HEPA filter: The basics
The abbreviation, HEPA, stands for high-efficiency particulate air. The HEPA filter itself works by using a fine mesh to trap pollen, pet dander, tobacco smoke, and dust mites contained in the air. This particular action classifies HEPA filters as a type of mechanical air filter.
Using a HEPA filter
Although HEPA filters can usually bought individually, they normally aren’t intended for use as a single unit. Instead, HEPA filters are usually installed in air conditioners, air purifiers, and other air quality and building environment management systems. As an alternative to a HEPA filter-equipped appliances, some vendors also offer portable and reliable HEPA filter masks.
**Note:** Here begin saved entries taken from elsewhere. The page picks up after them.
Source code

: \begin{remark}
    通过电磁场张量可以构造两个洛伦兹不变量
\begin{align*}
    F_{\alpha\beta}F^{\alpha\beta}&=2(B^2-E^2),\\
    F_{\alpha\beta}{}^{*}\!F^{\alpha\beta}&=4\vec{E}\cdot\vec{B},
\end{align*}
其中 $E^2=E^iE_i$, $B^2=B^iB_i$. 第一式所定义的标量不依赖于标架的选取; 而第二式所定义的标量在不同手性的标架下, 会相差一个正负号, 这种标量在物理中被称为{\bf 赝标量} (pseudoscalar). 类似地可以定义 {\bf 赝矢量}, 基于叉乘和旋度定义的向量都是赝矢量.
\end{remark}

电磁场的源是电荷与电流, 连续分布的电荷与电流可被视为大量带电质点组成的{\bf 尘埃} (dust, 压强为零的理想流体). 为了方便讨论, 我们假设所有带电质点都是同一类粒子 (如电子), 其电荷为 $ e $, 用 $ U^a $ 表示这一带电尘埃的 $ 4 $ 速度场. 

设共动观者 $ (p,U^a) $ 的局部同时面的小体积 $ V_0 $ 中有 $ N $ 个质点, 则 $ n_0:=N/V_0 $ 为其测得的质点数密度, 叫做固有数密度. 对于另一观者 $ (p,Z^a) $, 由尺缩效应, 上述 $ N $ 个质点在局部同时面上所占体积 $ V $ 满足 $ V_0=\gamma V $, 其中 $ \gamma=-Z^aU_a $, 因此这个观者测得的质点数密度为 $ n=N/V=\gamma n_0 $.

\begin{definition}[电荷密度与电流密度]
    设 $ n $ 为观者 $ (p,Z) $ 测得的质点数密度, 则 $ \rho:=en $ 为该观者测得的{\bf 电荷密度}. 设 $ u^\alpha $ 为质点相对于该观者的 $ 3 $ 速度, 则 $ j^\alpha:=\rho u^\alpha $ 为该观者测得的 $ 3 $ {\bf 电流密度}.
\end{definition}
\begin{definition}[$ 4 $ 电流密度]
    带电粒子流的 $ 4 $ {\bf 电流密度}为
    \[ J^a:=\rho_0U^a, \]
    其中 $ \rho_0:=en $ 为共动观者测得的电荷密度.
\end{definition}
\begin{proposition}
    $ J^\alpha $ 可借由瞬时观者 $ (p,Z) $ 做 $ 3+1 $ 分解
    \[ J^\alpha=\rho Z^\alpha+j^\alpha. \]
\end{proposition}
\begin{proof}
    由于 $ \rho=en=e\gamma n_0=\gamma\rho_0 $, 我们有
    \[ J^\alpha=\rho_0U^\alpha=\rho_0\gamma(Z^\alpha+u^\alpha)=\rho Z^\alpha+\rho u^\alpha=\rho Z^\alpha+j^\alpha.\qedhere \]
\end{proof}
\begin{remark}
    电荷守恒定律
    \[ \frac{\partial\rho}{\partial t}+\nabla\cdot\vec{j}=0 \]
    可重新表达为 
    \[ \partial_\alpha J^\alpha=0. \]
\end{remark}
To prevent winter allergies, WebMD recommends throwing out old fabrics that have grown moldy. Using a dehumidifier can help control the growth of mold and dust mites in the home, as well as using high-efficiency particulate air (HEPA) filters. The use of allergy-free bedding can also help alleviate symptoms.
At wintertime, people make sure to protect themselves from the cold temperatures outside by wearing proper winter clothing. However, people should consider threats inside the home too, like allergens. Fortunately, people can turn to stores like the Allergy Relief Store for allergy-relief products like reliable anti-allergy bedding, air purifiers, and face masks.
Dehumidifiers keep humidity at home in check to prevent the spread of mildew or mold. These devices condense excess moisture in the air into a container, although they also need frequent cleaning. For enclosed spaces like cabinets and wardrobes, dessicants such as activated charcoal and silica gel can absorb humidity.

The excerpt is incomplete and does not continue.